You won’t suffer from regret or FOMO
There’s nothing stopping you from leaving a concert if you’re not having fun. However, the reverse does not apply. You can’t go back to a concert you missed out on, and the regret can hang over you for months, sometimes even years.
The crowd and the strangers will set you free
Probably the biggest concern you might have, is the awkward feeling of being by yourself at a large social event. That shouldn’t phase you though, because nobody cares.
As mentioned above in the Barry Manilow experiment, people are simply far too self-absorbed to notice what others are doing. The more people in a given location, the more you melt into the background.
It doesn’t even have to be that big of a crowd. A few tens of people are enough for you to blend into the scenery. In a crowd of hundreds or thousands, you become invisible, and forgettable.
Thus, you’re free to do stuff you wouldn’t try doing with friends, out of fear they would judge you too harshly.

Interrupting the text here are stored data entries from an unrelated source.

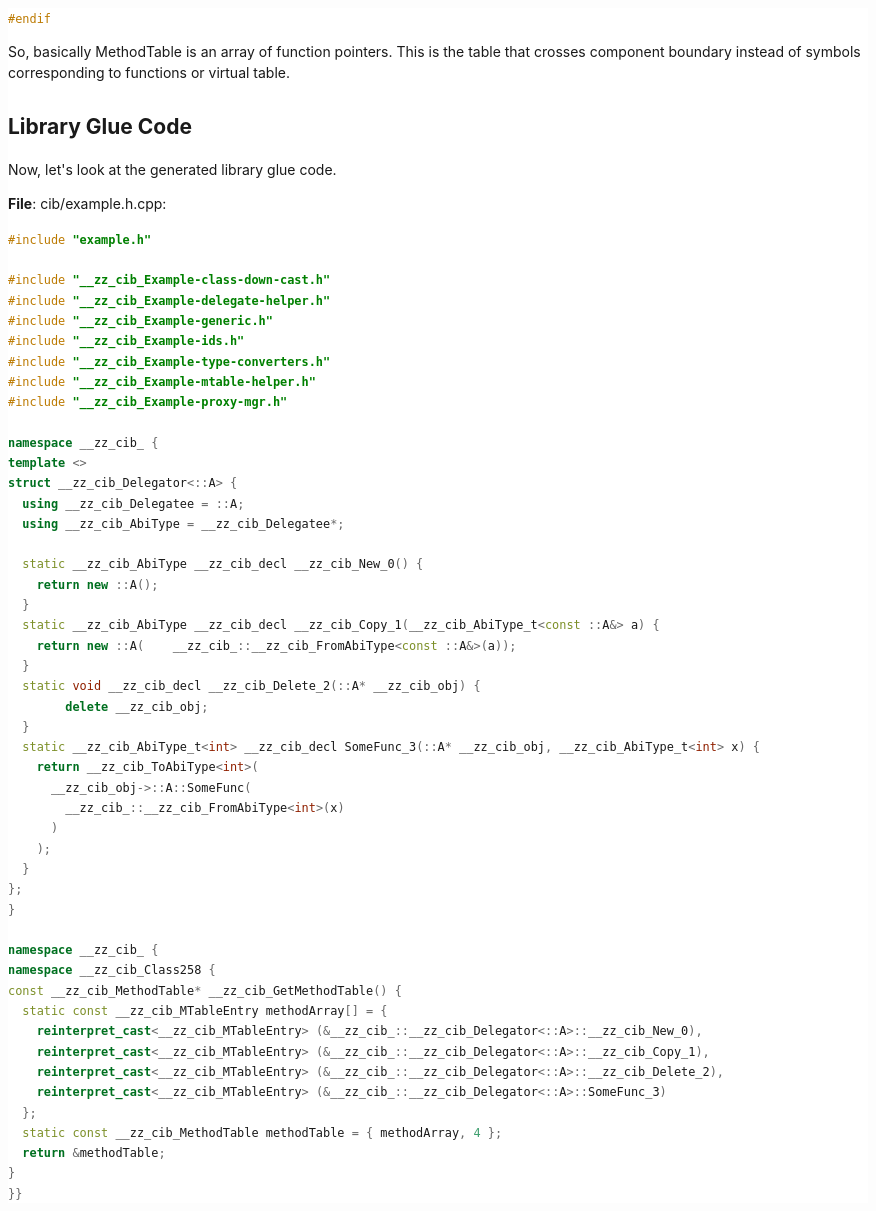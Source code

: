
 ```c++
#endif

```

So, basically MethodTable is an array of function pointers. This is the table that crosses component boundary instead of symbols corresponding to functions or virtual table.

## Library Glue Code
Now, let's look at the generated library glue code.

**File**: cib/example.h.cpp:

```c++
#include "example.h"

#include "__zz_cib_Example-class-down-cast.h"
#include "__zz_cib_Example-delegate-helper.h"
#include "__zz_cib_Example-generic.h"
#include "__zz_cib_Example-ids.h"
#include "__zz_cib_Example-type-converters.h"
#include "__zz_cib_Example-mtable-helper.h"
#include "__zz_cib_Example-proxy-mgr.h"

namespace __zz_cib_ {
template <>
struct __zz_cib_Delegator<::A> {
  using __zz_cib_Delegatee = ::A;
  using __zz_cib_AbiType = __zz_cib_Delegatee*;

  static __zz_cib_AbiType __zz_cib_decl __zz_cib_New_0() {
    return new ::A();
  }
  static __zz_cib_AbiType __zz_cib_decl __zz_cib_Copy_1(__zz_cib_AbiType_t<const ::A&> a) {
    return new ::A(    __zz_cib_::__zz_cib_FromAbiType<const ::A&>(a));
  }
  static void __zz_cib_decl __zz_cib_Delete_2(::A* __zz_cib_obj) {
        delete __zz_cib_obj;
  }
  static __zz_cib_AbiType_t<int> __zz_cib_decl SomeFunc_3(::A* __zz_cib_obj, __zz_cib_AbiType_t<int> x) {
    return __zz_cib_ToAbiType<int>(
      __zz_cib_obj->::A::SomeFunc(
        __zz_cib_::__zz_cib_FromAbiType<int>(x)
      )
    );
  }
};
}

namespace __zz_cib_ {
namespace __zz_cib_Class258 {
const __zz_cib_MethodTable* __zz_cib_GetMethodTable() {
  static const __zz_cib_MTableEntry methodArray[] = {
    reinterpret_cast<__zz_cib_MTableEntry> (&__zz_cib_::__zz_cib_Delegator<::A>::__zz_cib_New_0),
    reinterpret_cast<__zz_cib_MTableEntry> (&__zz_cib_::__zz_cib_Delegator<::A>::__zz_cib_Copy_1),
    reinterpret_cast<__zz_cib_MTableEntry> (&__zz_cib_::__zz_cib_Delegator<::A>::__zz_cib_Delete_2),
    reinterpret_cast<__zz_cib_MTableEntry> (&__zz_cib_::__zz_cib_Delegator<::A>::SomeFunc_3)
  };
  static const __zz_cib_MethodTable methodTable = { methodArray, 4 };
  return &methodTable;
}
}}

```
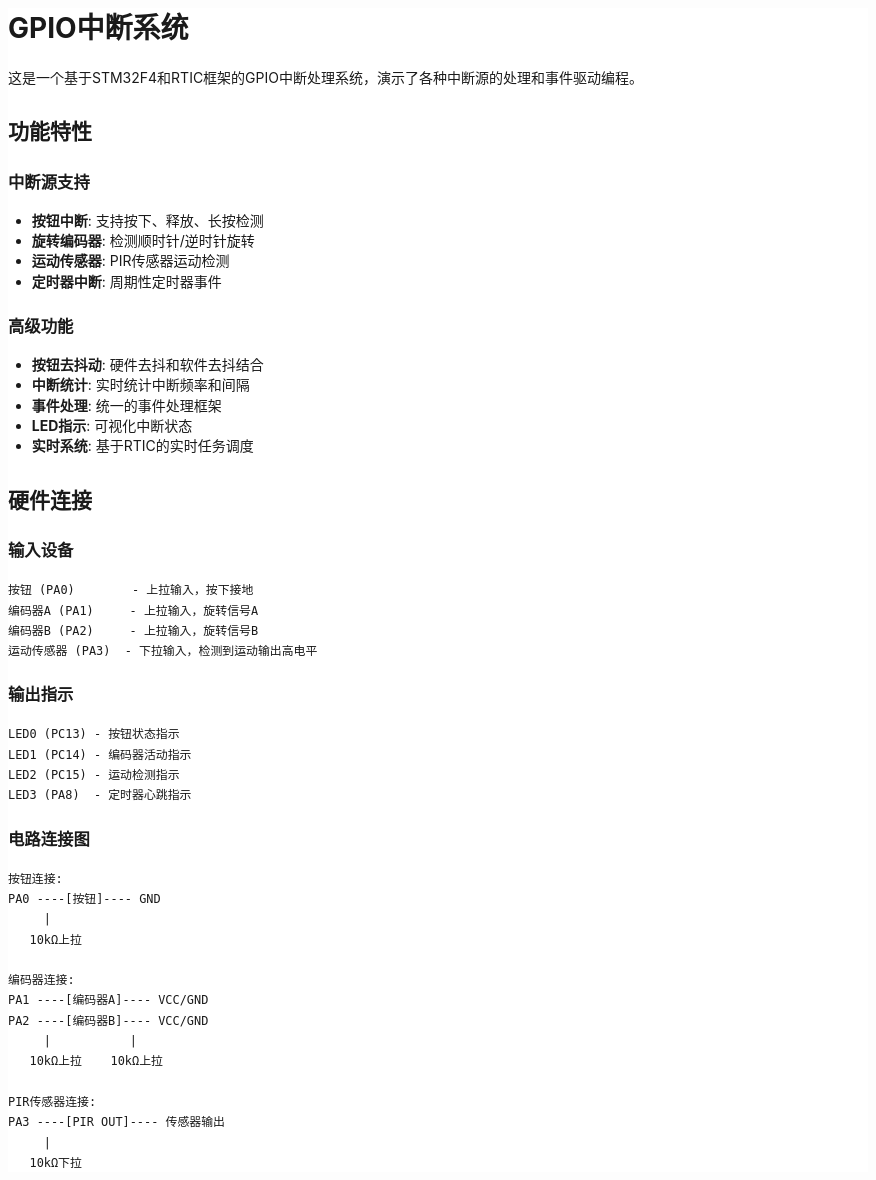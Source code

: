 # GPIO中断系统

这是一个基于STM32F4和RTIC框架的GPIO中断处理系统，演示了各种中断源的处理和事件驱动编程。

## 功能特性

### 中断源支持
- **按钮中断**: 支持按下、释放、长按检测
- **旋转编码器**: 检测顺时针/逆时针旋转
- **运动传感器**: PIR传感器运动检测
- **定时器中断**: 周期性定时器事件

### 高级功能
- **按钮去抖动**: 硬件去抖和软件去抖结合
- **中断统计**: 实时统计中断频率和间隔
- **事件处理**: 统一的事件处理框架
- **LED指示**: 可视化中断状态
- **实时系统**: 基于RTIC的实时任务调度

## 硬件连接

### 输入设备
```
按钮 (PA0)        - 上拉输入，按下接地
编码器A (PA1)     - 上拉输入，旋转信号A
编码器B (PA2)     - 上拉输入，旋转信号B  
运动传感器 (PA3)  - 下拉输入，检测到运动输出高电平
```

### 输出指示
```
LED0 (PC13) - 按钮状态指示
LED1 (PC14) - 编码器活动指示
LED2 (PC15) - 运动检测指示
LED3 (PA8)  - 定时器心跳指示
```

### 电路连接图
```
按钮连接:
PA0 ----[按钮]---- GND
     |
   10kΩ上拉

编码器连接:
PA1 ----[编码器A]---- VCC/GND
PA2 ----[编码器B]---- VCC/GND
     |           |
   10kΩ上拉    10kΩ上拉

PIR传感器连接:
PA3 ----[PIR OUT]---- 传感器输出
     |
   10kΩ下拉
```
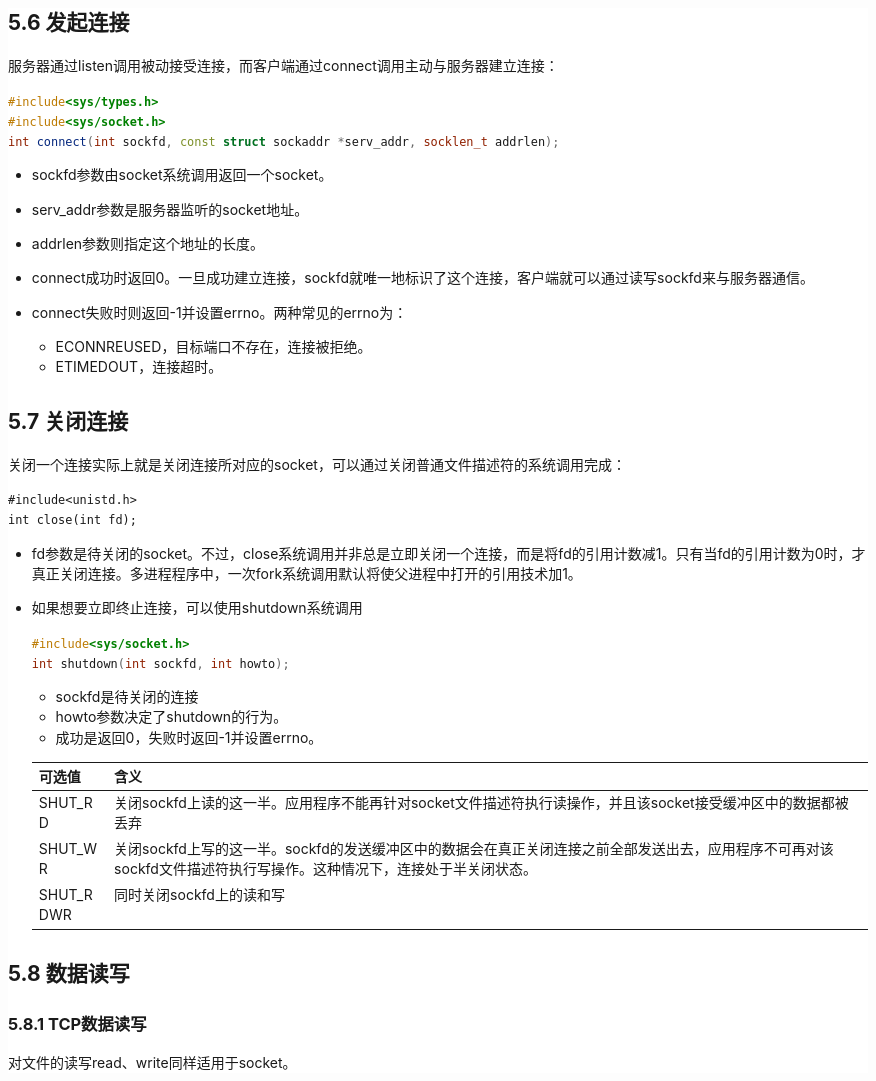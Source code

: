 ## 5.6 发起连接

服务器通过listen调用被动接受连接，而客户端通过connect调用主动与服务器建立连接：

```c++
#include<sys/types.h>
#include<sys/socket.h>
int connect(int sockfd, const struct sockaddr *serv_addr, socklen_t addrlen);
```

- sockfd参数由socket系统调用返回一个socket。
- serv_addr参数是服务器监听的socket地址。
- addrlen参数则指定这个地址的长度。

- connect成功时返回0。一旦成功建立连接，sockfd就唯一地标识了这个连接，客户端就可以通过读写sockfd来与服务器通信。
- connect失败时则返回-1并设置errno。两种常见的errno为：
  - ECONNREUSED，目标端口不存在，连接被拒绝。
  - ETIMEDOUT，连接超时。

## 5.7 关闭连接

关闭一个连接实际上就是关闭连接所对应的socket，可以通过关闭普通文件描述符的系统调用完成：

```
#include<unistd.h>
int close(int fd);
```

- fd参数是待关闭的socket。不过，close系统调用并非总是立即关闭一个连接，而是将fd的引用计数减1。只有当fd的引用计数为0时，才真正关闭连接。多进程程序中，一次fork系统调用默认将使父进程中打开的引用技术加1。

- 如果想要立即终止连接，可以使用shutdown系统调用

  ```c++
  #include<sys/socket.h>
  int shutdown(int sockfd, int howto);
  ```

  - sockfd是待关闭的连接
  - howto参数决定了shutdown的行为。
  - 成功是返回0，失败时返回-1并设置errno。

  | 可选值    | 含义                                                         |
  | --------- | ------------------------------------------------------------ |
  | SHUT_RD   | 关闭sockfd上读的这一半。应用程序不能再针对socket文件描述符执行读操作，并且该socket接受缓冲区中的数据都被丢弃 |
  | SHUT_WR   | 关闭sockfd上写的这一半。sockfd的发送缓冲区中的数据会在真正关闭连接之前全部发送出去，应用程序不可再对该sockfd文件描述符执行写操作。这种情况下，连接处于半关闭状态。 |
  | SHUT_RDWR | 同时关闭sockfd上的读和写                                     |

## 5.8 数据读写

### 5.8.1 TCP数据读写

对文件的读写read、write同样适用于socket。
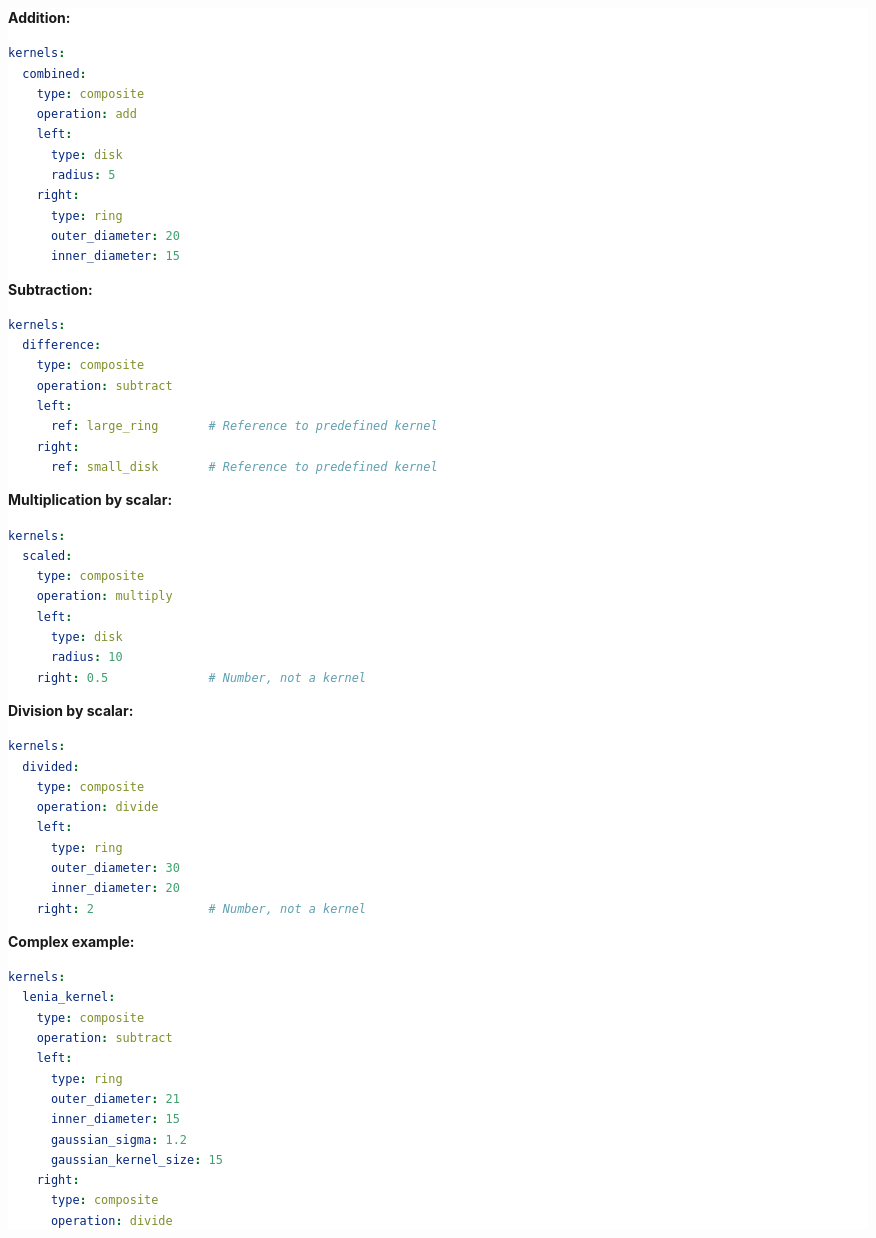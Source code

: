 **Addition:**
```yaml
kernels:
  combined:
    type: composite
    operation: add
    left:
      type: disk
      radius: 5
    right:
      type: ring
      outer_diameter: 20
      inner_diameter: 15
```

**Subtraction:**
```yaml
kernels:
  difference:
    type: composite
    operation: subtract
    left:
      ref: large_ring       # Reference to predefined kernel
    right:
      ref: small_disk       # Reference to predefined kernel
```

**Multiplication by scalar:**
```yaml
kernels:
  scaled:
    type: composite
    operation: multiply
    left:
      type: disk
      radius: 10
    right: 0.5              # Number, not a kernel
```

**Division by scalar:**
```yaml
kernels:
  divided:
    type: composite
    operation: divide
    left:
      type: ring
      outer_diameter: 30
      inner_diameter: 20
    right: 2                # Number, not a kernel
```

**Complex example:**
```yaml
kernels:
  lenia_kernel:
    type: composite
    operation: subtract
    left:
      type: ring
      outer_diameter: 21
      inner_diameter: 15
      gaussian_sigma: 1.2
      gaussian_kernel_size: 15
    right:
      type: composite
      operation: divide
```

The time between your arrival and the start of the concert
This interval will probably be the most unnerving one. You’re alone in the venue, with not much to keep you busy. People are slowly trickling in, chit chatting while the music starts.
It’s easy to feel self-conscious at this point and wonder if coming here was the right decision. These doubts and anxieties are normal and will soon fade.
To speed up the process, make yourself comfortable with the location, have a drink, chat with the bartender, casually exchange a few observations with a fellow concert goer, read a book or play a phone game. Anything that distracts you from your temporary nerves.
Dance like nobody’s watching, because nobody is
Unless you’ve got some absolutely amazing, showstopping moves, nobody really bothers to look at how other people are dancing.
If anything, people are really looking at how the crowd dances, rather than any individual. It’s more of a forest vs trees type of thing.
You don’t have to talk to people, if you don’t want to
Don’t get hung up on the idea that just because you go at a concert by yourself, you automatically have to socialize with people. You don’t.
Concerts are about music, and if you’re not in the mood for people, just find yourself a comfortable place and enjoy the show.
You have at least one thing in common with everybody there
The cool thing about going to a concert is how nobody there is really a stranger.
A stranger is someone you know absolutely nothing about. This doesn’t apply to concert goers, since simply by being there, you have a rough idea of their musical tastes.
Not only that, but people with similar interests can often be broadly compatible personality wise.
To socialize, stick near focus points with constant traffic
If you want to chat, you can try talking up the people closest to you. If that’s not an option, consider hanging around the some of the important points of interest at a concert. These are places that have a constant influx of people, such as food stalls, bars and merchandise stands.
To strike up a conversation, throw a comment around about the band, the singer, the atmosphere, a food or drink suggestion etc. Just break the ice and let other people decide if they want to chat, and see where it takes you.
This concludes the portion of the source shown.